Diane: Debbie digs up in some of the field’s founding texts as evidence that rhetoric was not necessarily or always considered a specifically human or even linguistic operation. So, in digging up and framing this evidence in the way that she does, she presents us with parts of our own heritage that we have not yet properly inherited or, with a way to inherit it that we haven't yet been able to consider, or probably a little of both.

Kat: This re-framing of rhetorical history is critical to Debbie’s project here. She uses a method that she describes as pan-historiography, which “offers an expansive view of a cultural/disciplinary trend…  resulting in a focus on durability and also change.” Her work on the history of rhetoric with respect to the animal and to sensation is not limited to Aristotle, but he’s certainly an important part of the conversation.

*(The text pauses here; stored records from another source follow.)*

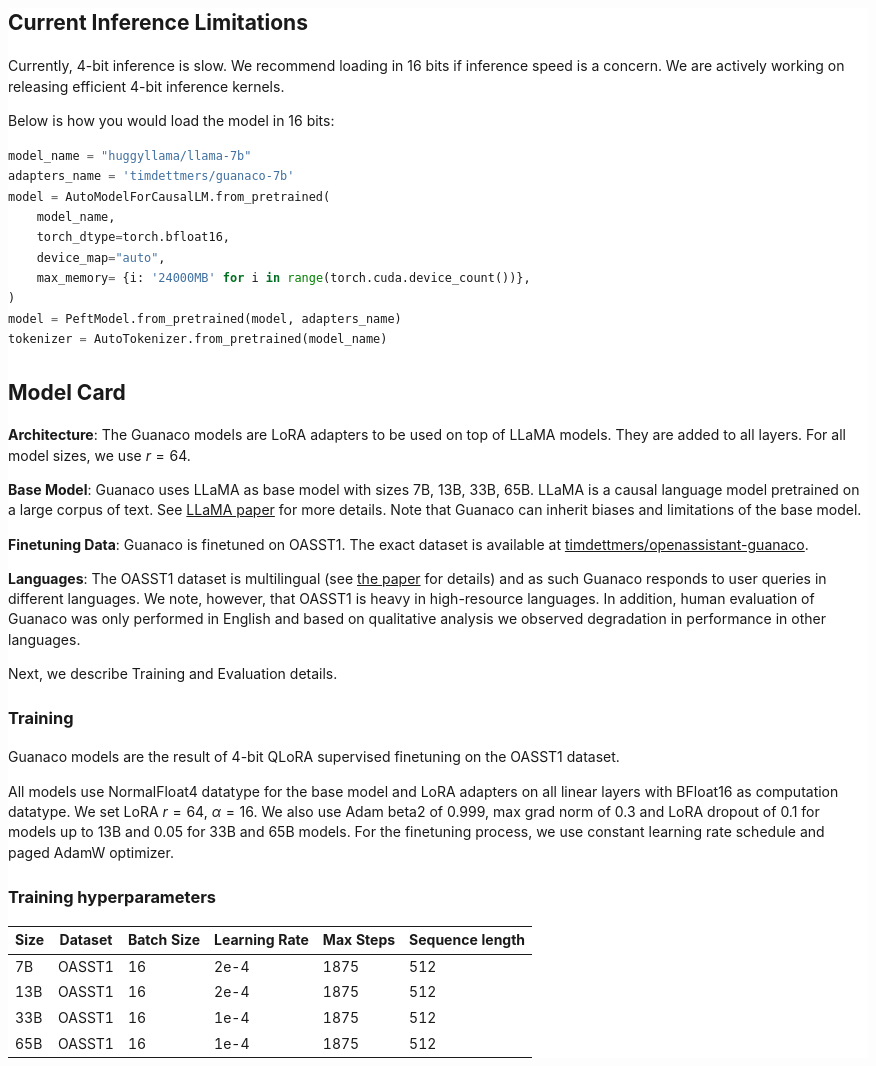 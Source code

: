 
## Current Inference Limitations 
Currently, 4-bit inference is slow. We recommend loading in 16 bits if inference speed is a concern. We are actively working on releasing efficient 4-bit inference kernels.

Below is how you would load the model in 16 bits:
```python
model_name = "huggyllama/llama-7b"
adapters_name = 'timdettmers/guanaco-7b'
model = AutoModelForCausalLM.from_pretrained(
    model_name,
    torch_dtype=torch.bfloat16,
    device_map="auto",
    max_memory= {i: '24000MB' for i in range(torch.cuda.device_count())},
)
model = PeftModel.from_pretrained(model, adapters_name)
tokenizer = AutoTokenizer.from_pretrained(model_name)

```


## Model Card
**Architecture**: The Guanaco models are LoRA adapters to be used on top of LLaMA models. They are added to all layers. For all model sizes, we use $r=64$.

**Base Model**: Guanaco uses LLaMA as base model with sizes 7B, 13B, 33B, 65B. LLaMA is a causal language model pretrained on a large corpus of text. See [LLaMA paper](https://arxiv.org/abs/2302.13971) for more details. Note that Guanaco can inherit biases and limitations of the base model.

**Finetuning Data**: Guanaco is finetuned on OASST1. The exact dataset is available at [timdettmers/openassistant-guanaco](https://huggingface.co/datasets/timdettmers/openassistant-guanaco).

**Languages**: The OASST1 dataset is multilingual (see [the paper](https://arxiv.org/abs/2304.07327) for details) and as such Guanaco responds to user queries in different languages. We note, however, that OASST1 is heavy in high-resource languages. In addition, human evaluation of Guanaco was only performed in English and based on qualitative analysis we observed degradation in performance in other languages. 

Next, we describe Training and Evaluation details.

### Training
Guanaco models are the result of 4-bit QLoRA supervised finetuning on the OASST1 dataset. 

All models use NormalFloat4 datatype for the base model and LoRA adapters on all linear layers with BFloat16 as computation datatype. We set LoRA $r=64$, $\alpha=16$. We also use Adam beta2 of 0.999, max grad norm of 0.3 and LoRA dropout of 0.1 for models up to 13B and 0.05 for 33B and 65B models.
For the finetuning process, we use constant learning rate schedule and paged AdamW optimizer. 

### Training hyperparameters
Size| Dataset | Batch Size | Learning Rate | Max Steps | Sequence length 
---|---|---|---|---|---
7B | OASST1      | 16 | 2e-4 | 1875 | 512
13B | OASST1     | 16 | 2e-4 | 1875 | 512
33B | OASST1     | 16 | 1e-4 | 1875 | 512
65B | OASST1     | 16 | 1e-4 | 1875 | 512
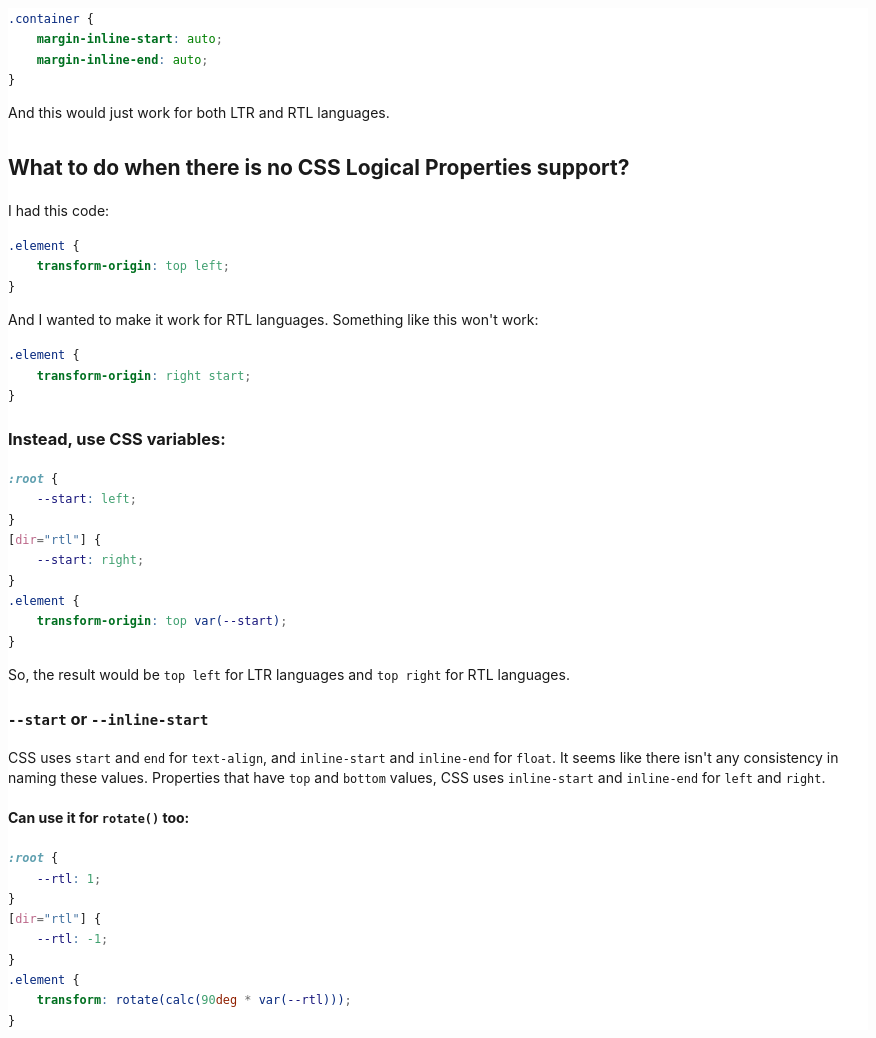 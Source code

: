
 ```css
.container {
    margin-inline-start: auto;
    margin-inline-end: auto;
}
```

And this would just work for both LTR and RTL languages.

## What to do when there is no CSS Logical Properties support?

I had this code:

```css
.element {
    transform-origin: top left;
}
```

And I wanted to make it work for RTL languages. Something like this won't work:

```css
.element {
    transform-origin: right start;
}
```

### Instead, use CSS variables:

```css
:root {
    --start: left;
}
[dir="rtl"] {
    --start: right;
}
.element {
    transform-origin: top var(--start);
}
```

So, the result would be `top left` for LTR languages and `top right` for RTL languages.

### `--start` or `--inline-start`

CSS uses `start` and `end` for `text-align`, and `inline-start` and `inline-end` for `float`. It seems like there isn't any consistency in naming these values. Properties that have `top` and `bottom` values, CSS uses `inline-start` and `inline-end` for `left` and `right`.

#### Can use it for `rotate()` too:

```css
:root {
    --rtl: 1;
}
[dir="rtl"] {
    --rtl: -1;
}
.element {
    transform: rotate(calc(90deg * var(--rtl)));
}
```
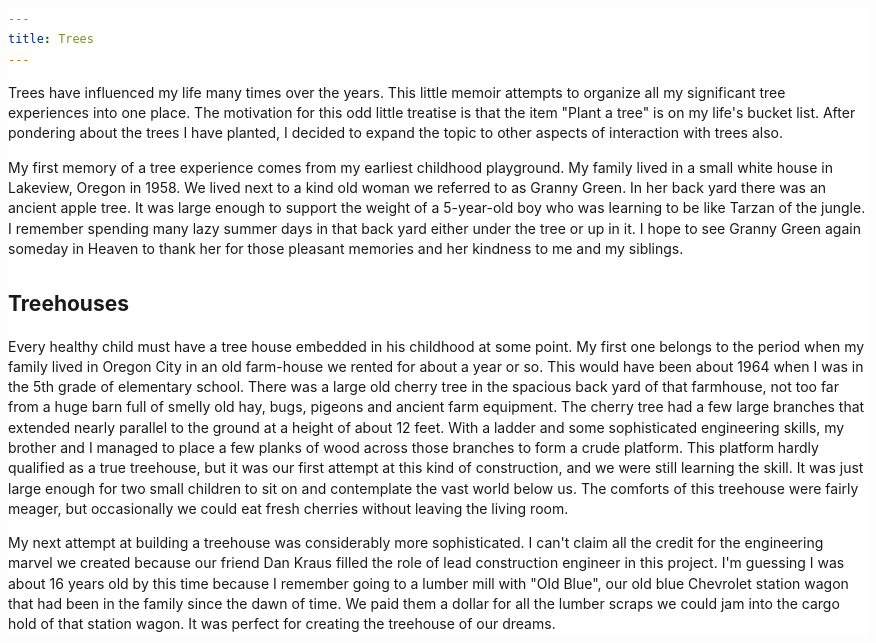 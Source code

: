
 ```yaml
---
title: Trees
---
```


Trees have influenced my life many times over the years. This little
memoir attempts to organize all my significant tree experiences into one
place. The motivation for this odd little treatise is that the item
"Plant a tree" is on my life's bucket list. After pondering about the
trees I have planted, I decided to expand the topic to other aspects of
interaction with trees also.

My first memory of a tree experience comes from my earliest childhood
playground. My family lived in a small white house in Lakeview, Oregon
in 1958. We lived next to a kind old woman we referred to as Granny
Green. In her back yard there was an ancient apple tree. It was large
enough to support the weight of a 5-year-old boy who was learning to be
like Tarzan of the jungle. I remember spending many lazy summer days in
that back yard either under the tree or up in it. I hope to see Granny
Green again someday in Heaven to thank her for those pleasant memories
and her kindness to me and my siblings.

## Treehouses

Every healthy child must have a tree house embedded in his childhood at
some point. My first one belongs to the period when my family lived in
Oregon City in an old farm-house we rented for about a year or so. This
would have been about 1964 when I was in the 5th grade of elementary
school. There was a large old cherry tree in the spacious back yard of
that farmhouse, not too far from a huge barn full of smelly old hay,
bugs, pigeons and ancient farm equipment. The cherry tree had a few
large branches that extended nearly parallel to the ground at a height
of about 12 feet. With a ladder and some sophisticated engineering
skills, my brother and I managed to place a few planks of wood across
those branches to form a crude platform. This platform hardly qualified
as a true treehouse, but it was our first attempt at this kind of
construction, and we were still learning the skill. It was just large
enough for two small children to sit on and contemplate the vast world
below us. The comforts of this treehouse were fairly meager, but
occasionally we could eat fresh cherries without leaving the living
room.

My next attempt at building a treehouse was considerably more
sophisticated. I can't claim all the credit for the engineering marvel
we created because our friend Dan Kraus filled the role of lead
construction engineer in this project. I'm guessing I was about 16
years old by this time because I remember going to a lumber mill with
"Old Blue", our old blue Chevrolet station wagon that had been in the
family since the dawn of time. We paid them a dollar for all the lumber
scraps we could jam into the cargo hold of that station wagon. It was
perfect for creating the treehouse of our dreams.
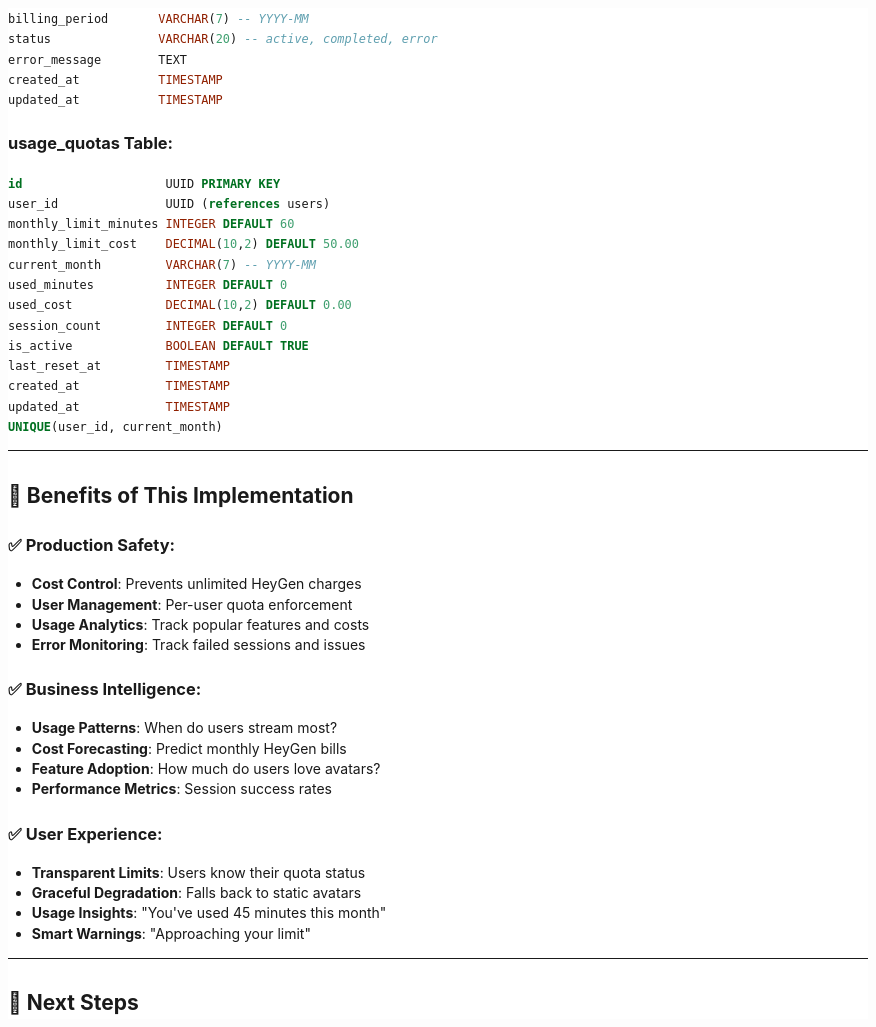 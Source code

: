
 ```sql
billing_period       VARCHAR(7) -- YYYY-MM
status               VARCHAR(20) -- active, completed, error
error_message        TEXT
created_at           TIMESTAMP
updated_at           TIMESTAMP
```

### **usage_quotas Table:**
```sql
id                    UUID PRIMARY KEY
user_id               UUID (references users)
monthly_limit_minutes INTEGER DEFAULT 60
monthly_limit_cost    DECIMAL(10,2) DEFAULT 50.00
current_month         VARCHAR(7) -- YYYY-MM
used_minutes          INTEGER DEFAULT 0
used_cost             DECIMAL(10,2) DEFAULT 0.00
session_count         INTEGER DEFAULT 0
is_active             BOOLEAN DEFAULT TRUE
last_reset_at         TIMESTAMP
created_at            TIMESTAMP
updated_at            TIMESTAMP
UNIQUE(user_id, current_month)
```

---

## 🎯 **Benefits of This Implementation**

### **✅ Production Safety:**
- **Cost Control**: Prevents unlimited HeyGen charges
- **User Management**: Per-user quota enforcement
- **Usage Analytics**: Track popular features and costs
- **Error Monitoring**: Track failed sessions and issues

### **✅ Business Intelligence:**
- **Usage Patterns**: When do users stream most?
- **Cost Forecasting**: Predict monthly HeyGen bills
- **Feature Adoption**: How much do users love avatars?
- **Performance Metrics**: Session success rates

### **✅ User Experience:**
- **Transparent Limits**: Users know their quota status
- **Graceful Degradation**: Falls back to static avatars
- **Usage Insights**: "You've used 45 minutes this month"
- **Smart Warnings**: "Approaching your limit"

---

## 🚀 **Next Steps**
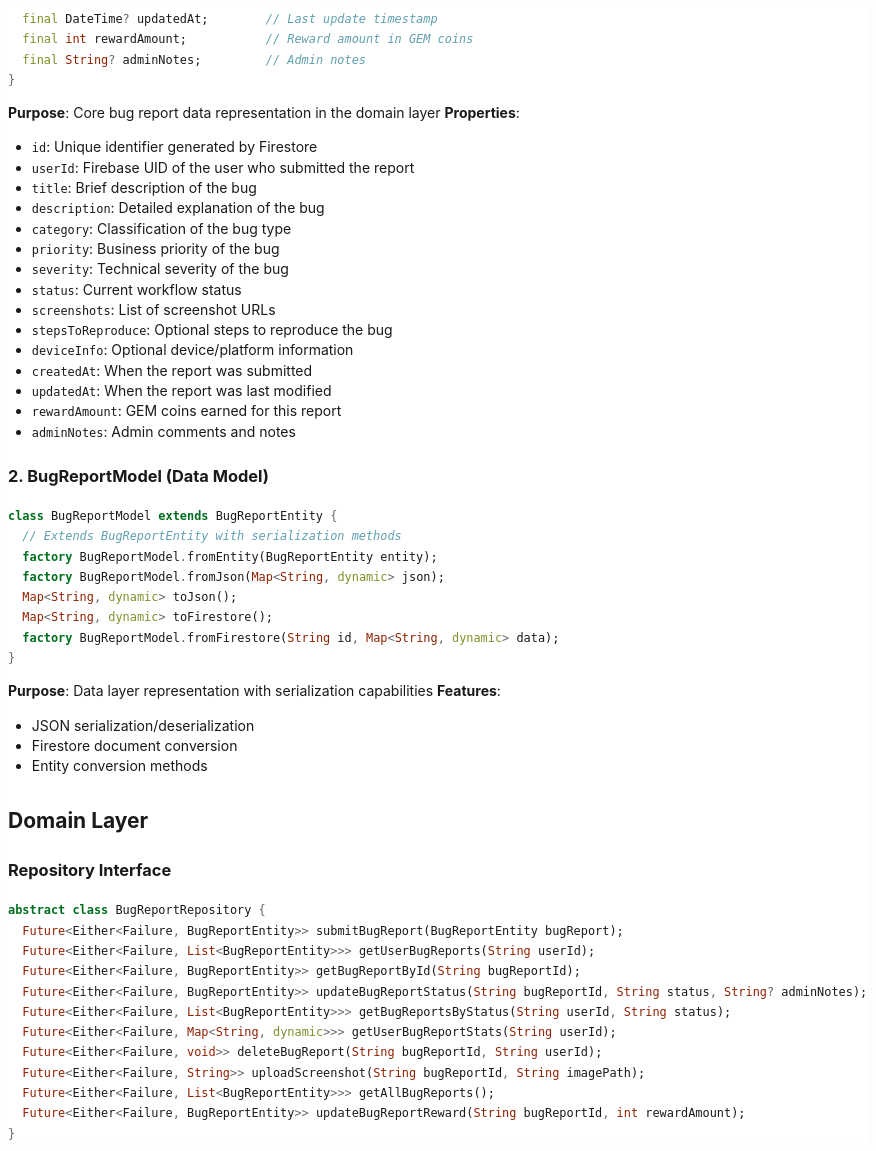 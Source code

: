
 ```dart
  final DateTime? updatedAt;        // Last update timestamp
  final int rewardAmount;           // Reward amount in GEM coins
  final String? adminNotes;         // Admin notes
}
```

**Purpose**: Core bug report data representation in the domain layer
**Properties**:
- `id`: Unique identifier generated by Firestore
- `userId`: Firebase UID of the user who submitted the report
- `title`: Brief description of the bug
- `description`: Detailed explanation of the bug
- `category`: Classification of the bug type
- `priority`: Business priority of the bug
- `severity`: Technical severity of the bug
- `status`: Current workflow status
- `screenshots`: List of screenshot URLs
- `stepsToReproduce`: Optional steps to reproduce the bug
- `deviceInfo`: Optional device/platform information
- `createdAt`: When the report was submitted
- `updatedAt`: When the report was last modified
- `rewardAmount`: GEM coins earned for this report
- `adminNotes`: Admin comments and notes

### 2. BugReportModel (Data Model)
```dart
class BugReportModel extends BugReportEntity {
  // Extends BugReportEntity with serialization methods
  factory BugReportModel.fromEntity(BugReportEntity entity);
  factory BugReportModel.fromJson(Map<String, dynamic> json);
  Map<String, dynamic> toJson();
  Map<String, dynamic> toFirestore();
  factory BugReportModel.fromFirestore(String id, Map<String, dynamic> data);
}
```

**Purpose**: Data layer representation with serialization capabilities
**Features**:
- JSON serialization/deserialization
- Firestore document conversion
- Entity conversion methods

## Domain Layer

### Repository Interface
```dart
abstract class BugReportRepository {
  Future<Either<Failure, BugReportEntity>> submitBugReport(BugReportEntity bugReport);
  Future<Either<Failure, List<BugReportEntity>>> getUserBugReports(String userId);
  Future<Either<Failure, BugReportEntity>> getBugReportById(String bugReportId);
  Future<Either<Failure, BugReportEntity>> updateBugReportStatus(String bugReportId, String status, String? adminNotes);
  Future<Either<Failure, List<BugReportEntity>>> getBugReportsByStatus(String userId, String status);
  Future<Either<Failure, Map<String, dynamic>>> getUserBugReportStats(String userId);
  Future<Either<Failure, void>> deleteBugReport(String bugReportId, String userId);
  Future<Either<Failure, String>> uploadScreenshot(String bugReportId, String imagePath);
  Future<Either<Failure, List<BugReportEntity>>> getAllBugReports();
  Future<Either<Failure, BugReportEntity>> updateBugReportReward(String bugReportId, int rewardAmount);
}
```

Debbie: To this point, my work has focused on trying to recover stories about rhetoric and histories of rhetoric that have been ignored but are secretly hiding in the texts that have not been ignored. Everybody was saying, ‘Since Aristotle, animals and humans have been seen as, you know, hierarchically related. There's so much else in those same texts like the Politics and what-not. There's a richness and even an ambiguity that might present a different, or, I argue, does present a different view of animal-human relations.

Jo: Susan also commented on what this book has to offer in uncovering new formulations of long-standing rhetorical ideas. And, unsurprisingly at this point, the challenges to rhetorical histories and traditions that she raises are especially connected to Aristotle.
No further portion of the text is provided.